▸ Supplied entries:
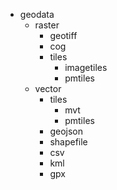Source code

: - geodata
  - raster
    - geotiff
    - cog
    - tiles
      - imagetiles
      - pmtiles
  - vector
    - tiles
      - mvt
      - pmtiles
    - geojson
    - shapefile
    - csv
    - kml
    - gpx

▸ What to work on: No picture belongs in the answer; the rest of the records must be repeated exactly.

▸ Response below:
Source code

: - geodata
  - raster
    - geotiff
    - cog
    - tiles
      - imagetiles
      - pmtiles
  - vector
    - tiles
      - mvt
      - pmtiles
    - geojson
    - shapefile
    - csv
    - kml
    - gpx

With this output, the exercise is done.